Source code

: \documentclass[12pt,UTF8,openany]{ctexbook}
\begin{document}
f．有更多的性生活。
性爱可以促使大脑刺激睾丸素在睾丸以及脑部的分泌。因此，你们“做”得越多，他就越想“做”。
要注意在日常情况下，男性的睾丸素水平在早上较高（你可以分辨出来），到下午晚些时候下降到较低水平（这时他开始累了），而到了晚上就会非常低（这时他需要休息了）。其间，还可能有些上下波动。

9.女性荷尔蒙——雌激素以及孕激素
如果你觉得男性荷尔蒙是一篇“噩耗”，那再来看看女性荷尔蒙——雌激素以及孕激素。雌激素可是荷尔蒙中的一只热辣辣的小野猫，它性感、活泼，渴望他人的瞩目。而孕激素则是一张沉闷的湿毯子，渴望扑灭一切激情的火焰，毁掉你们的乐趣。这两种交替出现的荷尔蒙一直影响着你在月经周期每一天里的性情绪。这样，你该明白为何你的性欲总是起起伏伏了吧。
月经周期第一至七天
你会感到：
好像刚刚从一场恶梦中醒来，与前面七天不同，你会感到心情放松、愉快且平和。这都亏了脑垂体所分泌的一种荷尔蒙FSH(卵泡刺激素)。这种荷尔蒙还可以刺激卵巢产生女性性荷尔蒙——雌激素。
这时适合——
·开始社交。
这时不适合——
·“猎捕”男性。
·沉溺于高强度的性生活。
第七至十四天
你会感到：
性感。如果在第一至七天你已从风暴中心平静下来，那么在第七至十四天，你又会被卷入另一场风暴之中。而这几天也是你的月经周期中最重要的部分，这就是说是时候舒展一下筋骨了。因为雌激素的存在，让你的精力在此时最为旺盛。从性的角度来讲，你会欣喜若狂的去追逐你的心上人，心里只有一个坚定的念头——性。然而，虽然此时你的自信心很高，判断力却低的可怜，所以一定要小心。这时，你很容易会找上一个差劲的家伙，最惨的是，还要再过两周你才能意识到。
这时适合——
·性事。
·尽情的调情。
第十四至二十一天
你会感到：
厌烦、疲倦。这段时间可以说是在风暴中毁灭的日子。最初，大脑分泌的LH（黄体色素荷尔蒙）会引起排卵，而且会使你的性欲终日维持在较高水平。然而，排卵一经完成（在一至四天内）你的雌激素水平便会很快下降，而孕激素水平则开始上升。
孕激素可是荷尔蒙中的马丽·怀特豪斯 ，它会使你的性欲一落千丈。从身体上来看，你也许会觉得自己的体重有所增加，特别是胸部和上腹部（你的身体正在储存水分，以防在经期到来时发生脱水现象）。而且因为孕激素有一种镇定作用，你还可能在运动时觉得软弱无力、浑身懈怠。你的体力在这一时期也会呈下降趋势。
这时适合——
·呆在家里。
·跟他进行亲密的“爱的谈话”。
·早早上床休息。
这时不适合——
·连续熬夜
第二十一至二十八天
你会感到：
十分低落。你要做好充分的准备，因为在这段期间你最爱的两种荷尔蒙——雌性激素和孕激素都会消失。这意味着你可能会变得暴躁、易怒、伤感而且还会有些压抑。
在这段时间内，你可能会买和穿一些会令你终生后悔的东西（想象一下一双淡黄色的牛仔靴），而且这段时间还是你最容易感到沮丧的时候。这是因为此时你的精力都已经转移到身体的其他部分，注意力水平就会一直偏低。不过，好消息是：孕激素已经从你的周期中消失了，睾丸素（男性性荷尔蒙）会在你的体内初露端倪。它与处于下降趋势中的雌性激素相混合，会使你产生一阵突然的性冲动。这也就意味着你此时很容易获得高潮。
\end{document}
===============
Activity>
What you give back should be the full listing, copied exactly.

Answer to the problem>
Source code

: \documentclass[12pt,UTF8,openany]{ctexbook}
\begin{document}
f．有更多的性生活。
性爱可以促使大脑刺激睾丸素在睾丸以及脑部的分泌。因此，你们“做”得越多，他就越想“做”。
要注意在日常情况下，男性的睾丸素水平在早上较高（你可以分辨出来），到下午晚些时候下降到较低水平（这时他开始累了），而到了晚上就会非常低（这时他需要休息了）。其间，还可能有些上下波动。

9.女性荷尔蒙——雌激素以及孕激素
如果你觉得男性荷尔蒙是一篇“噩耗”，那再来看看女性荷尔蒙——雌激素以及孕激素。雌激素可是荷尔蒙中的一只热辣辣的小野猫，它性感、活泼，渴望他人的瞩目。而孕激素则是一张沉闷的湿毯子，渴望扑灭一切激情的火焰，毁掉你们的乐趣。这两种交替出现的荷尔蒙一直影响着你在月经周期每一天里的性情绪。这样，你该明白为何你的性欲总是起起伏伏了吧。
月经周期第一至七天
你会感到：
好像刚刚从一场恶梦中醒来，与前面七天不同，你会感到心情放松、愉快且平和。这都亏了脑垂体所分泌的一种荷尔蒙FSH(卵泡刺激素)。这种荷尔蒙还可以刺激卵巢产生女性性荷尔蒙——雌激素。
这时适合——
·开始社交。
这时不适合——
·“猎捕”男性。
·沉溺于高强度的性生活。
第七至十四天
你会感到：
性感。如果在第一至七天你已从风暴中心平静下来，那么在第七至十四天，你又会被卷入另一场风暴之中。而这几天也是你的月经周期中最重要的部分，这就是说是时候舒展一下筋骨了。因为雌激素的存在，让你的精力在此时最为旺盛。从性的角度来讲，你会欣喜若狂的去追逐你的心上人，心里只有一个坚定的念头——性。然而，虽然此时你的自信心很高，判断力却低的可怜，所以一定要小心。这时，你很容易会找上一个差劲的家伙，最惨的是，还要再过两周你才能意识到。
这时适合——
·性事。
·尽情的调情。
第十四至二十一天
你会感到：
厌烦、疲倦。这段时间可以说是在风暴中毁灭的日子。最初，大脑分泌的LH（黄体色素荷尔蒙）会引起排卵，而且会使你的性欲终日维持在较高水平。然而，排卵一经完成（在一至四天内）你的雌激素水平便会很快下降，而孕激素水平则开始上升。
孕激素可是荷尔蒙中的马丽·怀特豪斯 ，它会使你的性欲一落千丈。从身体上来看，你也许会觉得自己的体重有所增加，特别是胸部和上腹部（你的身体正在储存水分，以防在经期到来时发生脱水现象）。而且因为孕激素有一种镇定作用，你还可能在运动时觉得软弱无力、浑身懈怠。你的体力在这一时期也会呈下降趋势。
这时适合——
·呆在家里。
·跟他进行亲密的“爱的谈话”。
·早早上床休息。
这时不适合——
·连续熬夜
第二十一至二十八天
你会感到：
十分低落。你要做好充分的准备，因为在这段期间你最爱的两种荷尔蒙——雌性激素和孕激素都会消失。这意味着你可能会变得暴躁、易怒、伤感而且还会有些压抑。
在这段时间内，你可能会买和穿一些会令你终生后悔的东西（想象一下一双淡黄色的牛仔靴），而且这段时间还是你最容易感到沮丧的时候。这是因为此时你的精力都已经转移到身体的其他部分，注意力水平就会一直偏低。不过，好消息是：孕激素已经从你的周期中消失了，睾丸素（男性性荷尔蒙）会在你的体内初露端倪。它与处于下降趋势中的雌性激素相混合，会使你产生一阵突然的性冲动。这也就意味着你此时很容易获得高潮。
\end{document}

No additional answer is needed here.